Business is going to be tough in 2023. We have both the energy crisis and the cost-of-living crisis to deal with right now. What you don’t need as a business is a telephony and communications crisis too ...
As costs get tighter in a business, you may still require high-end equipment or services to invest in so that your business runs super efficiently. The main services that businesses tend to upgrade as they expand are their communications with internet connections, internal data switches, PCs, laptops, WiFi systems and now, with us rapidly approaching the Openreach deadline in 2025 for the big ISDN/PSTN switch off, is the humble telephone system.
Most smaller companies are satisfied with having a fibre connection in the way of 'Fibre-to-the-Cabinet', from the BT Exchange to the green street box. In the main, there is nothing wrong with FTTC, as long as there are no faults on the copper side of the network. This can be deterioration of the copper due to open or exposed joints, letting in water and hampering data transmission or causing the wire to short circuit.
If you are on a residential contract, you could wait up to three working days for a repair. If you are on a business contract, the response time is much quicker and may get a repair done on the next working day.
The reality is that FTTC has 'best endeavours' in contractual terms as there are no Service Level Agreements (SLAs) of actual fix times so your business could be down for days if all your software packages (Accounts, CRM, shared Data files) are online.
Your service provider's hands are usually tied by Openreach's contractual terms so no good screaming at them either. 2023 is the time to spend some proper money on your business and ensure your ICT (Internet, Computers and Telephony) are all in order.
If you have decided that productivity for those who have been working from home in the past two and half years needs to be reassessed by bringing staff back into the office, then make sure that you give them the proper tools to work with.
Telephone Systems have made a massive transition from the days of having to have separate phone lines (PSTN/ISDN2e/ISDN30e) and large boxes bolted to the wall in the corner of the office and proprietary handsets made by the same manufacturer. The big guns of the PBX suppliers of old, Avaya, Nortel, Panasonic, Toshiba, Samsung and to a much lesser extent Mitel, have all, but disappeared from the emerging markets of IP (Internet Protocol) telephony. There are now TWO distinct markets with regard to telephony. These are the Hardware and the Software/Hosted telephony markets.

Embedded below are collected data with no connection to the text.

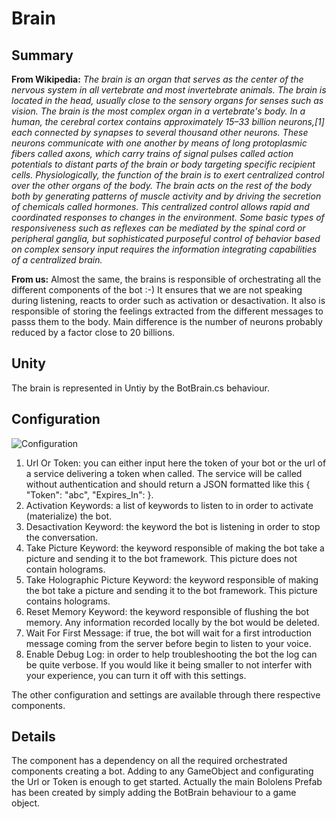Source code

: Brain
========

## Summary
**From Wikipedia:** *The brain is an organ that serves as the center of the nervous system in all vertebrate and most invertebrate animals. The brain is located in the head, usually close to the sensory organs for senses such as vision. The brain is the most complex organ in a vertebrate's body. In a human, the cerebral cortex contains approximately 15–33 billion neurons,[1] each connected by synapses to several thousand other neurons. These neurons communicate with one another by means of long protoplasmic fibers called axons, which carry trains of signal pulses called action potentials to distant parts of the brain or body targeting specific recipient cells.*
*Physiologically, the function of the brain is to exert centralized control over the other organs of the body. The brain acts on the rest of the body both by generating patterns of muscle activity and by driving the secretion of chemicals called hormones. This centralized control allows rapid and coordinated responses to changes in the environment. Some basic types of responsiveness such as reflexes can be mediated by the spinal cord or peripheral ganglia, but sophisticated purposeful control of behavior based on complex sensory input requires the information integrating capabilities of a centralized brain.*

**From us:** Almost the same, the brains is responsible of orchestrating all the different components of the bot :-) It ensures that we are not speaking during listening, reacts to order such as activation or desactivation. It also is responsible of storing the feelings extracted from the different messages to passs them to the body. Main difference is the number of neurons probably reduced by a factor close to 20 billions.

## Unity
The brain is represented in Untiy by the BotBrain.cs behaviour.

## Configuration
![Configuration](blob/master/Documentation/Pictures/Brain.png)

1. Url Or Token: you can either input here the token of your bot or the url of a service delivering a token when called. The service will be called without authentication and should return a JSON formatted like this { "Token": "abc", "Expires_In": <ExpirationInSeconds> }.
2. Activation Keywords: a list of keywords to listen to in order to activate (materialize) the bot.
3. Desactivation Keyword: the keyword the bot is listening in order to stop the conversation.
4. Take Picture Keyword: the keyword responsible of making the bot take a picture and sending it to the bot framework. This picture does not contain holograms.
5. Take Holographic Picture Keyword: the keyword responsible of making the bot take a picture and sending it to the bot framework. This picture contains holograms.
6. Reset Memory Keyword: the keyword responsible of flushing the bot memory. Any information recorded locally by the bot would be deleted.
7. Wait For First Message: if true, the bot will wait for a first introduction message coming from the server before begin to listen to your voice.
8. Enable Debug Log: in order to help troubleshooting the bot the log can be quite verbose. If you would like it being smaller to not interfer with your experience, you can turn it off with this settings.

The other configuration and settings are available through there respective components.

## Details
The component has a dependency on all the required orchestrated components creating a bot. Adding to any GameObject and configurating the Url or Token is enough to get started. Actually the main Bololens Prefab has been created by simply adding the BotBrain behaviour to a game object.  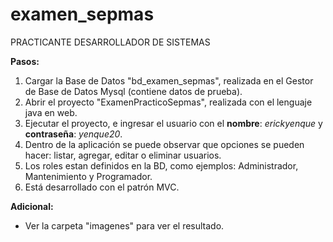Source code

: # examen_sepmas
 PRACTICANTE DESARROLLADOR DE SISTEMAS
 
 **Pasos:**
 1. Cargar la Base de Datos "bd_examen_sepmas", realizada en el Gestor de Base de Datos Mysql (contiene datos de prueba).
 2. Abrir el proyecto "ExamenPracticoSepmas", realizada con el lenguaje java en web.
 3. Ejecutar el proyecto, e ingresar el usuario con el **nombre**: _erickyenque_ y **contraseña**: _yenque20_.
 4. Dentro de la aplicación se puede observar que opciones se pueden hacer: listar, agregar, editar o eliminar usuarios.
 5. Los roles estan definidos en la BD, como ejemplos: Administrador, Mantenimiento y Programador.
 6. Está desarrollado con el patrón MVC.
 
 **Adicional:**
 - Ver la carpeta "imagenes" para ver el resultado.
 
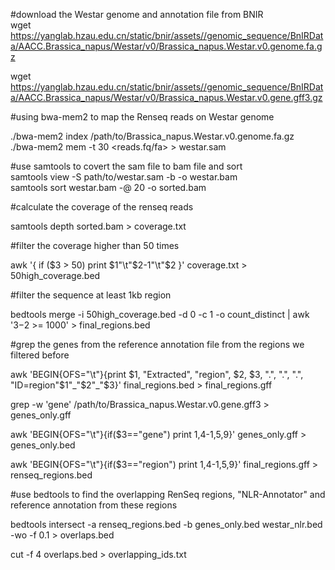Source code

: #download the Westar genome and annotation file from BNIR    
wget https://yanglab.hzau.edu.cn/static/bnir/assets//genomic_sequence/BnIRData/AACC.Brassica_napus/Westar/v0/Brassica_napus.Westar.v0.genome.fa.gz  

wget https://yanglab.hzau.edu.cn/static/bnir/assets//genomic_sequence/BnIRData/AACC.Brassica_napus/Westar/v0/Brassica_napus.Westar.v0.gene.gff3.gz

#using bwa-mem2 to map the Renseq reads on Westar genome    

./bwa-mem2 index /path/to/Brassica_napus.Westar.v0.genome.fa.gz    
./bwa-mem2 mem -t 30 <prefix> <reads.fq/fa> > westar.sam    

#use samtools to covert the sam file to bam file and sort    
samtools view -S path/to/westar.sam -b -o westar.bam  
samtools sort westar.bam -@ 20 -o sorted.bam    

#calculate the coverage of the renseq reads

samtools depth sorted.bam > coverage.txt    

#filter the coverage higher than 50 times    

awk '{ if ($3 > 50) print $1"\t"$2-1"\t"$2 }' coverage.txt > 50high_coverage.bed    

#filter the sequence at least 1kb region    

bedtools merge -i 50high_coverage.bed -d 0 -c 1 -o count_distinct | awk '$3-$2 >= 1000' > final_regions.bed    

#grep the genes from the reference annotation file from the regions we filtered before    

awk 'BEGIN{OFS="\t"}{print $1, "Extracted", "region", $2, $3, ".", ".", ".", "ID=region"$1"_"$2"_"$3}' final_regions.bed > final_regions.gff    

grep -w 'gene' /path/to/Brassica_napus.Westar.v0.gene.gff3 > genes_only.gff    

awk 'BEGIN{OFS="\t"}{if($3=="gene") print $1,$4-1,$5,$9}' genes_only.gff > genes_only.bed    

awk 'BEGIN{OFS="\t"}{if($3=="region") print $1,$4-1,$5,$9}' final_regions.gff > renseq_regions.bed    

#use bedtools to find the overlapping RenSeq regions, "NLR-Annotator" and reference annotation from these regions    

bedtools intersect -a renseq_regions.bed -b genes_only.bed westar_nlr.bed -wo -f 0.1 > overlaps.bed   

cut -f 4 overlaps.bed > overlapping_ids.txt    

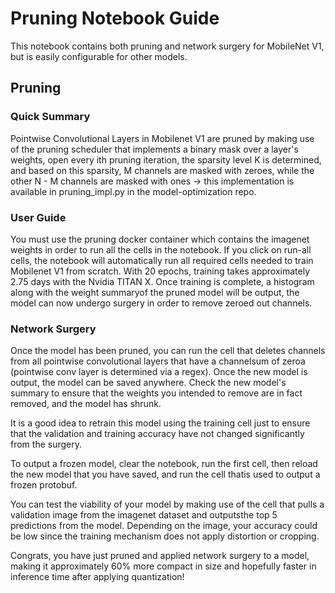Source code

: # Pruning Notebook Guide #
This notebook contains both pruning and network surgery for MobileNet V1, but is easily configurable for other models.

## Pruning ##

### Quick Summary ###
Pointwise Convolutional Layers in Mobilenet V1 are pruned by making use of the pruning scheduler that implements a binary mask over a layer's weights, open every ith pruning iteration, the sparsity level K is determined, and based on this sparsity, M channels are masked with zeroes, while the other N - M channels are masked with ones -> this implementation is available in pruning_impl.py in the model-optimization repo.

### User Guide ### 
You must use the pruning docker container which contains the imagenet weights in order to run all the cells in the notebook. If you click on run-all cells, the notebook will automatically run all required cells needed to train Mobilenet V1 from scratch. With 20 epochs, training takes approximately 2.75 days with the Nvidia TITAN X. Once training is complete, a histogram along with the weight summaryof the pruned model will be output, the model can now undergo surgery in order to remove zeroed out channels. 

### Network Surgery ###
Once the model has been pruned, you can run the cell that deletes channels from all pointwise convolutional layers that have a channelsum of zeroa (pointwise conv layer is determined via a regex). Once the new model is output, the model can be saved anywhere. Check the new model's summary to ensure that the weights you intended to remove are in fact removed, and the model has shrunk. 

It is a good idea to retrain this model using the training cell just to ensure that the validation and training accuracy have not changed significantly from the surgery.

To output a frozen model, clear the notebook, run the first cell, then reload the new model that you have saved, and run the cell thatis used to output a frozen protobuf.

You can test the viability of your model by making use of the cell that pulls a validation image from the imagenet dataset and outputsthe top 5 predictions from the model. Depending on the image, your accuracy could be low since the training mechanism does not apply distortion or cropping.

Congrats, you have just pruned and applied network surgery to a model, making it approximately 60% more compact in size and hopefully faster in inference time after applying quantization! 
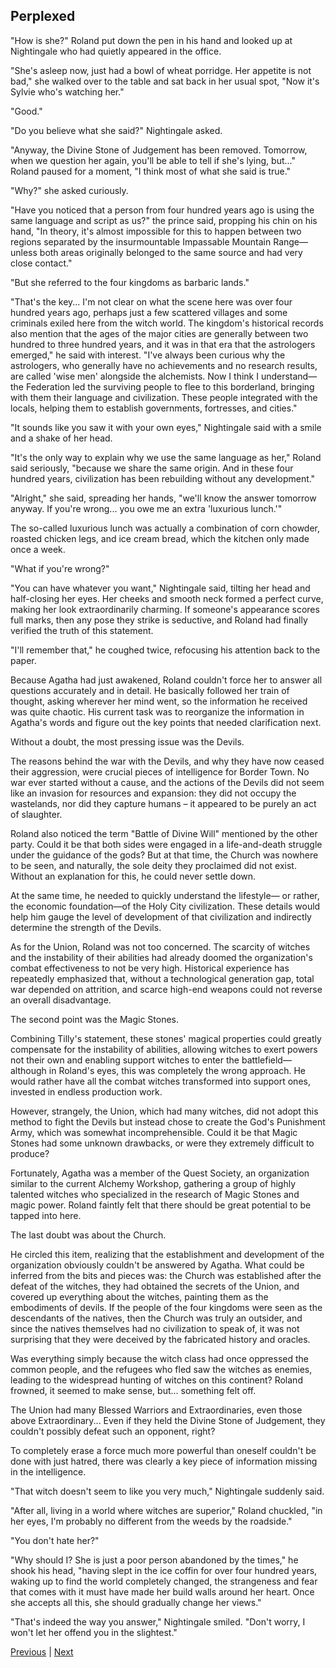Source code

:## Perplexed
"How is she?" Roland put down the pen in his hand and looked up at Nightingale who had quietly appeared in the office.



"She's asleep now, just had a bowl of wheat porridge. Her appetite is not bad," she walked over to the table and sat back in her usual spot, "Now it's Sylvie who's watching her."



"Good."



"Do you believe what she said?" Nightingale asked.



"Anyway, the Divine Stone of Judgement has been removed. Tomorrow, when we question her again, you'll be able to tell if she's lying, but..." Roland paused for a moment, "I think most of what she said is true."



"Why?" she asked curiously.



"Have you noticed that a person from four hundred years ago is using the same language and script as us?" the prince said, propping his chin on his hand, "In theory, it's almost impossible for this to happen between two regions separated by the insurmountable Impassable Mountain Range—unless both areas originally belonged to the same source and had very close contact."



"But she referred to the four kingdoms as barbaric lands."



"That's the key... I'm not clear on what the scene here was over four hundred years ago, perhaps just a few scattered villages and some criminals exiled here from the witch world. The kingdom's historical records also mention that the ages of the major cities are generally between two hundred to three hundred years, and it was in that era that the astrologers emerged," he said with interest. "I've always been curious why the astrologers, who generally have no achievements and no research results, are called 'wise men' alongside the alchemists. Now I think I understand—the Federation led the surviving people to flee to this borderland, bringing with them their language and civilization. These people integrated with the locals, helping them to establish governments, fortresses, and cities."



"It sounds like you saw it with your own eyes," Nightingale said with a smile and a shake of her head.



"It's the only way to explain why we use the same language as her," Roland said seriously, "because we share the same origin. And in these four hundred years, civilization has been rebuilding without any development."



"Alright," she said, spreading her hands, "we'll know the answer tomorrow anyway. If you're wrong... you owe me an extra 'luxurious lunch.'"



The so-called luxurious lunch was actually a combination of corn chowder, roasted chicken legs, and ice cream bread, which the kitchen only made once a week.



"What if you're wrong?"



"You can have whatever you want," Nightingale said, tilting her head and half-closing her eyes. Her cheeks and smooth neck formed a perfect curve, making her look extraordinarily charming. If someone's appearance scores full marks, then any pose they strike is seductive, and Roland had finally verified the truth of this statement.



"I'll remember that," he coughed twice, refocusing his attention back to the paper.



Because Agatha had just awakened, Roland couldn't force her to answer all questions accurately and in detail. He basically followed her train of thought, asking wherever her mind went, so the information he received was quite chaotic. His current task was to reorganize the information in Agatha's words and figure out the key points that needed clarification next.



Without a doubt, the most pressing issue was the Devils.

The reasons behind the war with the Devils, and why they have now ceased their aggression, were crucial pieces of intelligence for Border Town. No war ever started without a cause, and the actions of the Devils did not seem like an invasion for resources and expansion: they did not occupy the wastelands, nor did they capture humans – it appeared to be purely an act of slaughter.

Roland also noticed the term "Battle of Divine Will" mentioned by the other party. Could it be that both sides were engaged in a life-and-death struggle under the guidance of the gods? But at that time, the Church was nowhere to be seen, and naturally, the sole deity they proclaimed did not exist. Without an explanation for this, he could never settle down.

At the same time, he needed to quickly understand the lifestyle— or rather, the economic foundation—of the Holy City civilization. These details would help him gauge the level of development of that civilization and indirectly determine the strength of the Devils.

As for the Union, Roland was not too concerned. The scarcity of witches and the instability of their abilities had already doomed the organization's combat effectiveness to not be very high. Historical experience has repeatedly emphasized that, without a technological generation gap, total war depended on attrition, and scarce high-end weapons could not reverse an overall disadvantage.

The second point was the Magic Stones.

Combining Tilly's statement, these stones' magical properties could greatly compensate for the instability of abilities, allowing witches to exert powers not their own and enabling support witches to enter the battlefield—although in Roland's eyes, this was completely the wrong approach. He would rather have all the combat witches transformed into support ones, invested in endless production work.

However, strangely, the Union, which had many witches, did not adopt this method to fight the Devils but instead chose to create the God's Punishment Army, which was somewhat incomprehensible. Could it be that Magic Stones had some unknown drawbacks, or were they extremely difficult to produce?

Fortunately, Agatha was a member of the Quest Society, an organization similar to the current Alchemy Workshop, gathering a group of highly talented witches who specialized in the research of Magic Stones and magic power. Roland faintly felt that there should be great potential to be tapped into here.



The last doubt was about the Church.

He circled this item, realizing that the establishment and development of the organization obviously couldn't be answered by Agatha. What could be inferred from the bits and pieces was: the Church was established after the defeat of the witches, they had obtained the secrets of the Union, and covered up everything about the witches, painting them as the embodiments of devils. If the people of the four kingdoms were seen as the descendants of the natives, then the Church was truly an outsider, and since the natives themselves had no civilization to speak of, it was not surprising that they were deceived by the fabricated history and oracles.

Was everything simply because the witch class had once oppressed the common people, and the refugees who fled saw the witches as enemies, leading to the widespread hunting of witches on this continent? Roland frowned, it seemed to make sense, but... something felt off.

The Union had many Blessed Warriors and Extraordinaries, even those above Extraordinary... Even if they held the Divine Stone of Judgement, they couldn't possibly defeat such an opponent, right?

To completely erase a force much more powerful than oneself couldn't be done with just hatred, there was clearly a key piece of information missing in the intelligence.

"That witch doesn't seem to like you very much," Nightingale suddenly said.

"After all, living in a world where witches are superior," Roland chuckled, "in her eyes, I'm probably no different from the weeds by the roadside."

"You don't hate her?"

"Why should I? She is just a poor person abandoned by the times," he shook his head, "having slept in the ice coffin for over four hundred years, waking up to find the world completely changed, the strangeness and fear that comes with it must have made her build walls around her heart. Once she accepts all this, she should gradually change her views."



"That's indeed the way you answer," Nightingale smiled. "Don't worry, I won't let her offend you in the slightest."





[Previous](CH0346.md) | [Next](CH0348.md)
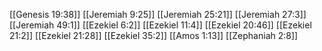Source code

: [[Genesis 19:38]]
[[Jeremiah 9:25]]
[[Jeremiah 25:21]]
[[Jeremiah 27:3]]
[[Jeremiah 49:1]]
[[Ezekiel 6:2]]
[[Ezekiel 11:4]]
[[Ezekiel 20:46]]
[[Ezekiel 21:2]]
[[Ezekiel 21:28]]
[[Ezekiel 35:2]]
[[Amos 1:13]]
[[Zephaniah 2:8]]

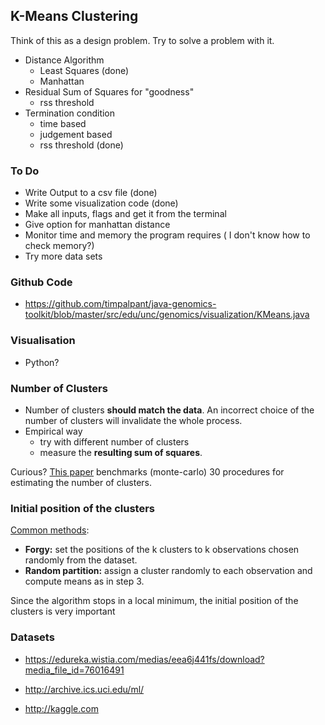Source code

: ## K-Means Clustering

Think of this as a design problem. Try to solve a problem with it.

- Distance Algorithm
  - Least Squares (done)
  - Manhattan
- Residual Sum of Squares for "goodness"
  - rss threshold
- Termination condition
  - time based
  - judgement based
  - rss threshold (done)

### To Do
- Write Output to a csv file (done)
- Write some visualization code (done)
- Make all inputs, flags and get it from the terminal 
- Give option for manhattan distance
- Monitor time and memory the program requires ( I don't know how to check memory?)
- Try more data sets

### Github Code

- https://github.com/timpalpant/java-genomics-toolkit/blob/master/src/edu/unc/genomics/visualization/KMeans.java

### Visualisation

- ​Python?

### Number of Clusters

- Number of clusters **should match the data**. 
  An incorrect choice of the number of clusters will invalidate the whole process. 
- Empirical way 
  - try with different number of clusters 
  - measure the **resulting sum of squares**.

Curious? [This paper](http://link.springer.com/article/10.1007%2FBF02294245) benchmarks (monte-carlo) 30 procedures for estimating the number of clusters.

### Initial position of the clusters

[Common methods](http://www.onmyphd.com/?p=k-means.clustering):

- **Forgy:** set the positions of the k clusters to k observations chosen randomly from the dataset.
- **Random partition:** assign a cluster randomly to each observation and compute means as in step 3.

Since the algorithm stops in a local minimum, the initial position of the clusters is very important

### Datasets

- https://edureka.wistia.com/medias/eea6j441fs/download?media_file_id=76016491

- http://archive.ics.uci.edu/ml/

- http://kaggle.com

Names like Yealink, Poly (formally Polycom) and Snom are now the front runners in generic, opensource hardware that can be used with virtually any of the 100+ Software/Hosted Telephony vendors that are vying for market position in the TaaS (Telephony as a Service) arena.
Mostly, the likes of 8x8, Ring Central, Voiceflex, Swyx and even Microsoft are trying to cash in on the replacement of the PBX by offering supposedly free handsets on 36-month contracts that actually cost anything from £10 to £20 per connected handset per month. This includes handsets that may never get used in the locker rooms, kitchen area or the spare in the Comms Room for maintenance purposes.
Especially if, on your old PBX, you have run call centre software and wallboards, showing calls waiting, abandoned calls etc. If you have a Swan (Inter-Tel/Mitel) Phone Manager or any similar applications, these are all based on a PC that connects to the CCU (central control unit/phone system box) so information is passed internally between systems.